(Records contained in a dataset)
________

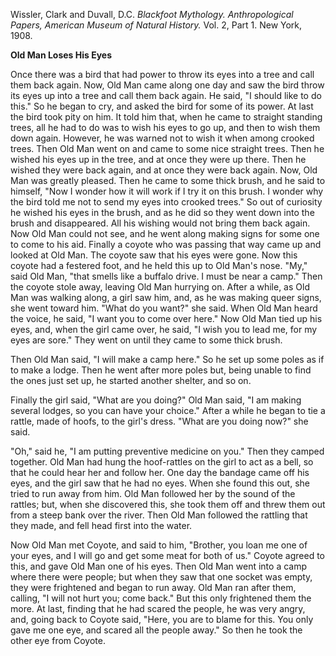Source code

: Wissler, Clark and Duvall, D.C. *Blackfoot  Mythology. Anthropological Papers, American Museum of Natural History.* Vol.  2, Part 1. New York, 1908. 

**Old Man Loses His Eyes**

Once there was a bird that had power to throw its eyes into a tree and call them back again. Now, Old Man came along one day and saw the bird throw its eyes up into a tree and call them back again. He said, "I should like to do this." So he began to cry, and asked the bird for some of its power. At last the bird took pity on him. It told him that, when he came to straight standing trees, all he had to do was to wish his eyes to go up, and then to wish them down again. However, he was warned not to wish it when among crooked trees. Then Old Man went on and came to some nice straight trees. Then he wished his eyes up in the tree, and at once they were up there. Then he wished they were back again, and at once they were back again. Now, Old Man was greatly pleased. Then he came to some thick brush, and he said to himself, "Now I wonder how it will work if I try it on this brush. I wonder why the bird told me not to send my eyes into crooked trees." So out of curiosity he wished his eyes in the brush, and as he did so they went down into the brush and disappeared. All his wishing would not bring them back again. Now Old Man could not see, and he went along making signs for some one to come to his aid. Finally a coyote who was passing that way came up and looked at Old Man. The coyote saw that his eyes were gone. Now this coyote had a festered foot, and he held this up to Old Man's nose. "My," said Old Man, "that smells like a buffalo drive. I must be near a camp." Then the coyote stole away, leaving Old Man hurrying on. After a while, as Old Man was walking along, a girl saw him, and, as he was making queer signs, she went toward him. "What do you want?" she said. When Old Man heard the voice, he said, "I want you to come over here." Now Old Man tied up his eyes, and, when the girl came over, he said, "I wish you to lead me, for my eyes are sore." They went on until they came to some thick brush. 

Then Old Man said, "I will make a camp here." So he set up some poles as if to make a lodge. Then he went after more poles but, being unable to find the ones just set up, he started another shelter, and so on. 

Finally the girl said, "What are you doing?" Old Man said, "I am making several lodges, so you can have your choice." After a while he began to tie a rattle, made of hoofs, to the girl's dress. "What are you doing now?" she said. 

"Oh," said he, "I am putting preventive medicine on you." Then they camped together. Old Man had hung the hoof-rattles on the girl to act as a bell, so that he could hear her and follow her. One day the bandage came off his eyes, and the girl saw that he had no eyes. When she found this out, she tried to run away from him. Old Man followed her by the sound of the rattles; but, when she discovered this, she took them off and threw them out from a steep bank over the river. Then Old Man followed the rattling that they made, and fell head first into the water.  

Now Old Man met Coyote, and said to him, "Brother, you loan me one of your eyes, and I will go and get some meat for both of us." Coyote agreed to this, and gave Old Man one of his eyes. Then Old Man went into a camp where there were people; but when they saw that one socket was empty, they were frightened and began to run away. Old Man ran after them, calling, "I will not hurt you; come back." But this only frightened them the more. At last, finding that he had scared the people, he was very angry, and, going back to Coyote said, "Here, you are to blame for this. You only gave me one eye, and scared all the people away." So then he took the other eye from Coyote.
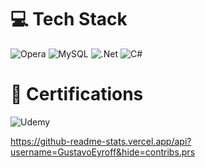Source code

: 
# 💻 Tech Stack

![Opera](https://img.shields.io/badge/Opera-FF1B2D?style=for-the-badge&logo=Opera&logoColor=white) ![MySQL](https://img.shields.io/badge/mysql-%2300f.svg?style=for-the-badge&logo=mysql&logoColor=white) ![.Net](https://img.shields.io/badge/.NET-5C2D91?style=for-the-badge&logo=.net&logoColor=white) ![C#](https://img.shields.io/badge/c%23-%23239120.svg?style=for-the-badge&logo=c-sharp&logoColor=white)

# 📖 Certifications

![Udemy](https://img.shields.io/badge/Udemy-A435F0?style=for-the-badge&logo=Udemy&logoColor=white) 


https://github-readme-stats.vercel.app/api?username=GustavoEyroff&hide=contribs.prs
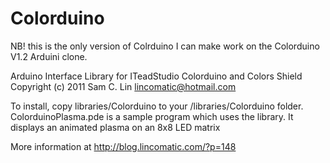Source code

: Colorduino
==========

NB! this is the only version of Colrduino I can make work on the Colorduino V1.2 Arduini clone.


Arduino Interface Library for ITeadStudio Colorduino and Colors Shield
Copyright (c) 2011 Sam C. Lin <lincomatic@hotmail.com>

To install, copy libraries/Colorduino to your <arduino sketchbook folder>/libraries/Colorduino folder.
ColorduinoPlasma.pde is a sample program which uses the library.  It displays an animated plasma on an 8x8 LED matrix

More information at http://blog.lincomatic.com/?p=148

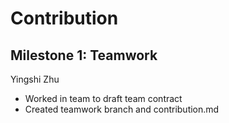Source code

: # Contribution

## Milestone 1: Teamwork

Yingshi Zhu

- Worked in team to draft team contract
- Created teamwork branch and contribution.md
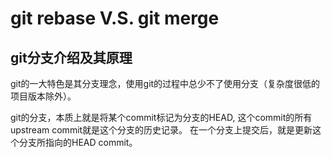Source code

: # git rebase V.S. git merge

## git分支介绍及其原理

git的一大特色是其分支理念，使用git的过程中总少不了使用分支（复杂度很低的项目版本除外）。

git的分支，本质上就是将某个commit标记为分支的HEAD, 这个commit的所有upstream commit就是这个分支的历史记录。
在一个分支上提交后，就是更新这个分支所指向的HEAD commit。
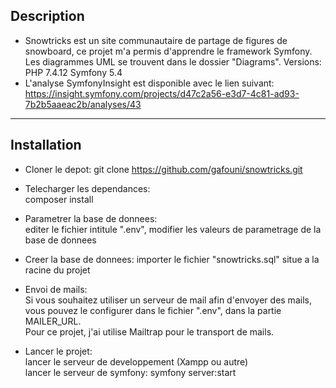## Description
* Snowtricks est un site communautaire de partage de figures de snowboard,  ce projet m'a permis d'apprendre le framework Symfony.  Les diagrammes UML se trouvent dans le dossier "Diagrams".  Versions: PHP 7.4.12  Symfony 5.4
* L'analyse SymfonyInsight est disponible avec le lien suivant: https://insight.symfony.com/projects/d47c2a56-e3d7-4c81-ad93-7b2b5aaeac2b/analyses/43
---------------------------------
## Installation
* Cloner le depot:  git clone https://github.com/gafouni/snowtricks.git

* Telecharger les dependances:  
  composer install
  
* Parametrer la base de donnees:  
  editer le fichier intitule ".env", modifier les valeurs de parametrage de la base de donnees 
  
* Creer la base de donnees: 
  importer le fichier "snowtricks.sql" situe a la racine du projet
  
* Envoi de mails:  
  Si vous souhaitez utiliser un serveur de mail afin d'envoyer des mails,  vous pouvez le configurer dans le fichier ".env", dans la partie MAILER_URL.  
  Pour ce projet, j'ai utilise Mailtrap pour le transport de mails.
  
* Lancer le projet:  
  lancer le serveur de developpement (Xampp ou autre)  
  lancer le serveur de symfony: symfony server:start  
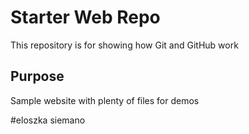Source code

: # Starter Web Repo

This repository is for showing how Git and GitHub work

## Purpose

Sample website with plenty of files for demos

#eloszka
siemano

________

Aim of the exercise:
Lines that include the word "serveur" are to be extracted from the data above.

Output for this task:
  Si vous souhaitez utiliser un serveur de mail afin d'envoyer des mails,  vous pouvez le configurer dans le fichier ".env", dans la partie MAILER_URL.  
  lancer le serveur de developpement (Xampp ou autre)  
  lancer le serveur de symfony: symfony server:start  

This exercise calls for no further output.